How to complete this task — Output the line that contains "The analysis is", then every line beneath it through the end of the records, exactly as given and with no other lines.

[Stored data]
· · · · · · ·

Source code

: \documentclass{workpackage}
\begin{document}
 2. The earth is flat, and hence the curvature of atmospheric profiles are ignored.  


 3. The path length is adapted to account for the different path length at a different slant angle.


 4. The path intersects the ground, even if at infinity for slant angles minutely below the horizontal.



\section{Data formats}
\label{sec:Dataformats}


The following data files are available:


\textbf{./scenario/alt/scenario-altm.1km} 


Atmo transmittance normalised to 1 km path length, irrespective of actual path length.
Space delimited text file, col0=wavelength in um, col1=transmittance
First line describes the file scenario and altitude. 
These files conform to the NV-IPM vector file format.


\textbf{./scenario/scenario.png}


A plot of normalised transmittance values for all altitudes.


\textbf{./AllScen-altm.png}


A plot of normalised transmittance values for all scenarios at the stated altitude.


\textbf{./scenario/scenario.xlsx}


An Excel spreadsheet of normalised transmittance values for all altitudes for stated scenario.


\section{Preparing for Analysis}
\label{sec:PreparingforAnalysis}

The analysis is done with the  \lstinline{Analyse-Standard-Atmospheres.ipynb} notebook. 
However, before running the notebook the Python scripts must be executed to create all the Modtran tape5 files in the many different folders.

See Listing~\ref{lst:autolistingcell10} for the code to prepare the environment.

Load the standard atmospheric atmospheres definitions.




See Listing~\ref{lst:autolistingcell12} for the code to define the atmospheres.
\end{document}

· · · · · · ·

Solution for this task —
The analysis is done with the  \lstinline{Analyse-Standard-Atmospheres.ipynb} notebook. 
However, before running the notebook the Python scripts must be executed to create all the Modtran tape5 files in the many different folders.

See Listing~\ref{lst:autolistingcell10} for the code to prepare the environment.

Load the standard atmospheric atmospheres definitions.




See Listing~\ref{lst:autolistingcell12} for the code to define the atmospheres.
\end{document}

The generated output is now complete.